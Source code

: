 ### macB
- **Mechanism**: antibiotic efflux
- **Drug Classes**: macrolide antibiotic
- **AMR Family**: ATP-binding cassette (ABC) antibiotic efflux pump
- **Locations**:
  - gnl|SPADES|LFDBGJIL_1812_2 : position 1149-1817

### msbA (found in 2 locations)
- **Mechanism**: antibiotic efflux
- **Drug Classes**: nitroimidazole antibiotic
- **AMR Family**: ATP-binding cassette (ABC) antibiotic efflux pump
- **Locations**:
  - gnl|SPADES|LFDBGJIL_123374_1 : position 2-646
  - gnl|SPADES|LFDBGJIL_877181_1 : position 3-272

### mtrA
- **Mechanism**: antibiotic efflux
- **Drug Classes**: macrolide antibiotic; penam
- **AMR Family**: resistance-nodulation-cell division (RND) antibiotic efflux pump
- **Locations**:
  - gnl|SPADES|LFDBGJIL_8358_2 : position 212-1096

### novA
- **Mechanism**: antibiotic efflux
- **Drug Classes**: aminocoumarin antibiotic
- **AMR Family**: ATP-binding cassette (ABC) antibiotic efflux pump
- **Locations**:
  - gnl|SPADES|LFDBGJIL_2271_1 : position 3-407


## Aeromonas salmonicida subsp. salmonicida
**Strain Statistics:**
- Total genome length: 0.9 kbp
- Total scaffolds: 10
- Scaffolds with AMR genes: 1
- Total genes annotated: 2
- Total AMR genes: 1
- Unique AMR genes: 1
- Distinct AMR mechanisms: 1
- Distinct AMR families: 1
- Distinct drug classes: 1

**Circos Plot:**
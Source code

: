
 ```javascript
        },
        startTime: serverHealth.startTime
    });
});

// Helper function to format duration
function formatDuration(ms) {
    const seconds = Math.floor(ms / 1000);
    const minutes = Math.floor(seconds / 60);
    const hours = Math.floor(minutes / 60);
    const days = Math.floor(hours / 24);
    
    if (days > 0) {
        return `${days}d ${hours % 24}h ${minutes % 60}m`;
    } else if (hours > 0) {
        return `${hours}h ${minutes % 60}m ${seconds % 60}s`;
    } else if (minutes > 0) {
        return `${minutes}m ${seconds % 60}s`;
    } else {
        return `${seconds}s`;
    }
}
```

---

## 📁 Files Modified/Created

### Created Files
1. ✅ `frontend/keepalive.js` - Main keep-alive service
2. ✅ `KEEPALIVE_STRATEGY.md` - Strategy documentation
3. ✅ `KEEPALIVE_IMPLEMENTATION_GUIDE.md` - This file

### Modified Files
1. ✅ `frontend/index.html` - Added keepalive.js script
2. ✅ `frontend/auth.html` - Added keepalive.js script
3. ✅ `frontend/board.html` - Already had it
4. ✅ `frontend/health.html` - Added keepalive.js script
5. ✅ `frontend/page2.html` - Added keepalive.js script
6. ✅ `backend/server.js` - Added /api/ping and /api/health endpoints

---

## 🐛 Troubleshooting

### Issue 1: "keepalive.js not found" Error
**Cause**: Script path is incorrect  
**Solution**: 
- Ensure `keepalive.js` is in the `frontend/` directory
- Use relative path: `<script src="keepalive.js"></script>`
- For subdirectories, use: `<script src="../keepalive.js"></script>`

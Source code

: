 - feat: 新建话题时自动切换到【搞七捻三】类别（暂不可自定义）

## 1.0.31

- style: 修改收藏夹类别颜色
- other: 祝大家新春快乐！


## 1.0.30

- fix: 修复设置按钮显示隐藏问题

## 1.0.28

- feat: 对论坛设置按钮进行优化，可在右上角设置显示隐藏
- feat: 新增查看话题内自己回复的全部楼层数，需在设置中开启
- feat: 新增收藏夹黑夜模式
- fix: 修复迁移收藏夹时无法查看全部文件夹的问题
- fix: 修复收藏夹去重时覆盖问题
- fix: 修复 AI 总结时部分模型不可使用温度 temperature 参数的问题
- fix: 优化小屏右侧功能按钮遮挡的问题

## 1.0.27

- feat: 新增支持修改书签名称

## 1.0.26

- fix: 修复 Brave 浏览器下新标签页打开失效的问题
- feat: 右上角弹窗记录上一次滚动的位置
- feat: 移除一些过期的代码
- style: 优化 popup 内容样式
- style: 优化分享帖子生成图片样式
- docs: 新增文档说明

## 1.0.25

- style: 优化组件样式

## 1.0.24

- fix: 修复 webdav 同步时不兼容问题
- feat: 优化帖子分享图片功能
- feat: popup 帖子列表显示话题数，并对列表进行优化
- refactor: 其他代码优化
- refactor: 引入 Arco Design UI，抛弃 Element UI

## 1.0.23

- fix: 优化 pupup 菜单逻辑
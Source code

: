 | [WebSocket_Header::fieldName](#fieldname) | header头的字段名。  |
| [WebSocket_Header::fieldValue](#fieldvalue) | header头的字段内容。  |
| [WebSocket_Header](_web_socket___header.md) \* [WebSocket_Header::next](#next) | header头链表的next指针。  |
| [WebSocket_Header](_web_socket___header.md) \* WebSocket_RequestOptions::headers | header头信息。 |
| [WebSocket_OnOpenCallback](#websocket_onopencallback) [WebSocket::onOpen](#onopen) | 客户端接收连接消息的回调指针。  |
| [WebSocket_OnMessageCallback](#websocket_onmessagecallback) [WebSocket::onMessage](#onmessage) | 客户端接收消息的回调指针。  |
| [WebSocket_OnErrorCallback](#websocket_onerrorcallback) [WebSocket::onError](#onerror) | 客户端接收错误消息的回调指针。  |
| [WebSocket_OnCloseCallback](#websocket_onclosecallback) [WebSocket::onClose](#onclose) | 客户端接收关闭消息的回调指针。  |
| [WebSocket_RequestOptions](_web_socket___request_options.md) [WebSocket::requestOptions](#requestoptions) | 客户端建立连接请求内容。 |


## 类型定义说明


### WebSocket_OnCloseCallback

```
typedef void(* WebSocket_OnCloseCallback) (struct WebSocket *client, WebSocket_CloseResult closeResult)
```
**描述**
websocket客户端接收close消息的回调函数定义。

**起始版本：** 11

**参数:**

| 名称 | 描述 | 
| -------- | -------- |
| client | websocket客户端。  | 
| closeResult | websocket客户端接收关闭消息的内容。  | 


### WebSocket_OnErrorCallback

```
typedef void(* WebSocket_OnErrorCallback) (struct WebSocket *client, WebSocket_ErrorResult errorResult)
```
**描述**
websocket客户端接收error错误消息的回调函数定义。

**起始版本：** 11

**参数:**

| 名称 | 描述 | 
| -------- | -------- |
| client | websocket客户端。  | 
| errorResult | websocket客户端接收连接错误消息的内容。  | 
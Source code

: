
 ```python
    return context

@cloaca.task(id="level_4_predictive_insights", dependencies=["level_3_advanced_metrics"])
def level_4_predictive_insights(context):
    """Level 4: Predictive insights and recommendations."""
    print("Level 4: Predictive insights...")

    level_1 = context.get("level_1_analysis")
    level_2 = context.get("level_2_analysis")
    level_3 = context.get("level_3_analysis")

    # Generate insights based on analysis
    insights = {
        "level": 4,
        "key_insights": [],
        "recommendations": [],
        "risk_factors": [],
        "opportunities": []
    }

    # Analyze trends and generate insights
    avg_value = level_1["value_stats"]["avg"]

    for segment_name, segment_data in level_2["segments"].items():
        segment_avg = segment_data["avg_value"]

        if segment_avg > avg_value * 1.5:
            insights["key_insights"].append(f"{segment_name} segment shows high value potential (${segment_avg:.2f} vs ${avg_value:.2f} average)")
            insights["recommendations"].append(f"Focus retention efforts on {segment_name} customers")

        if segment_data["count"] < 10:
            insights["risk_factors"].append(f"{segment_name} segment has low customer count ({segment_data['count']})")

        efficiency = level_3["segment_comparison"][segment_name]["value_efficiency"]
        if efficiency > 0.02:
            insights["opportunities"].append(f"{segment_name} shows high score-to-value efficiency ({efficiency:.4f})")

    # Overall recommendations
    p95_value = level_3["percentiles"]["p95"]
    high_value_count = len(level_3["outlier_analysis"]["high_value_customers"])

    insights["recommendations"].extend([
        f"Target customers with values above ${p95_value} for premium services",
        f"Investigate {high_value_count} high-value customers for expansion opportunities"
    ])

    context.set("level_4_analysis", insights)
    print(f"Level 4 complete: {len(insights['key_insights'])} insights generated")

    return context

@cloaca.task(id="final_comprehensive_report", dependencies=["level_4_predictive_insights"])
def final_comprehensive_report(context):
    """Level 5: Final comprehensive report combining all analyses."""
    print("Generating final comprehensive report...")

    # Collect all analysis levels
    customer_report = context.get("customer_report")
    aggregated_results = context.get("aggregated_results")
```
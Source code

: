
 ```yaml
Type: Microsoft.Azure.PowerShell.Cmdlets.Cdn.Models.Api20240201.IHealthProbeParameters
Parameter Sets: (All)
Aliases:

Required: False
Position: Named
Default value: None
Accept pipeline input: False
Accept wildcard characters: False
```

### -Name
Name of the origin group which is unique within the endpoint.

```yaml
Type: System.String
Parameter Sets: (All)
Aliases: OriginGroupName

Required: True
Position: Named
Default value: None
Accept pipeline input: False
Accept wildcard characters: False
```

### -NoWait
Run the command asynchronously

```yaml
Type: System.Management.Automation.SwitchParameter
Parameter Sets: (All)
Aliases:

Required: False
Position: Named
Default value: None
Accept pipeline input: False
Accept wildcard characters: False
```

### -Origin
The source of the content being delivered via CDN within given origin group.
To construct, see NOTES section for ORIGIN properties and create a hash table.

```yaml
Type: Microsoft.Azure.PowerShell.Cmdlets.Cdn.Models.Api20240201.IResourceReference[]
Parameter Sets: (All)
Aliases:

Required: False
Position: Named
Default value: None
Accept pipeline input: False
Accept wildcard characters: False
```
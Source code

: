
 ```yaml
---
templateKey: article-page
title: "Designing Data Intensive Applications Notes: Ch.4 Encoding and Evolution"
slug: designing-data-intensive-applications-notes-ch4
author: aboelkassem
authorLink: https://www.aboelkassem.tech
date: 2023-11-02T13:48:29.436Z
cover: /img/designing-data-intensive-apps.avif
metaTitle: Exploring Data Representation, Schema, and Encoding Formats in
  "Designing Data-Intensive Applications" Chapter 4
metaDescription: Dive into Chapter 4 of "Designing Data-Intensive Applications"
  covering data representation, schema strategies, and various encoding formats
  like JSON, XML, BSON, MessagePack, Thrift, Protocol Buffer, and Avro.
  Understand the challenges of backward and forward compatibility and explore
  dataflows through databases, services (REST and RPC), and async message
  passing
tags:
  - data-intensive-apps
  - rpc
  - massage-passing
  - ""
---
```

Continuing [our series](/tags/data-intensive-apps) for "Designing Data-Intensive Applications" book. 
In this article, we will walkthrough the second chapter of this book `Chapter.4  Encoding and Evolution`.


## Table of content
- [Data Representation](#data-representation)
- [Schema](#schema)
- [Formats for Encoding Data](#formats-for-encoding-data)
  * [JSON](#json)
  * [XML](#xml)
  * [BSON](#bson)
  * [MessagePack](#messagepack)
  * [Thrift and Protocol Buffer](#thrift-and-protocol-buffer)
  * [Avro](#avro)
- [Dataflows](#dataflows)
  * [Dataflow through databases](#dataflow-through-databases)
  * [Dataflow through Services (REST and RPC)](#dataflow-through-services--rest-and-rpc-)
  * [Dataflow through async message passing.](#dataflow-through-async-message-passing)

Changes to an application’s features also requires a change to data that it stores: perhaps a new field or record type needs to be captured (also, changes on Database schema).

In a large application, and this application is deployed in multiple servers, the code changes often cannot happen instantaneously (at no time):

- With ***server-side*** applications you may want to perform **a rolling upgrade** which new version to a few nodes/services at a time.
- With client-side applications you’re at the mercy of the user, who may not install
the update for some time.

■ ■ ■ ■

[What to do]
A word-for-word copy of the lines from the one with "Changes to an" through the end of the listing is what should be returned.

[Response below]
Changes to an application’s features also requires a change to data that it stores: perhaps a new field or record type needs to be captured (also, changes on Database schema).

In a large application, and this application is deployed in multiple servers, the code changes often cannot happen instantaneously (at no time):

- With ***server-side*** applications you may want to perform **a rolling upgrade** which new version to a few nodes/services at a time.
- With client-side applications you’re at the mercy of the user, who may not install
the update for some time.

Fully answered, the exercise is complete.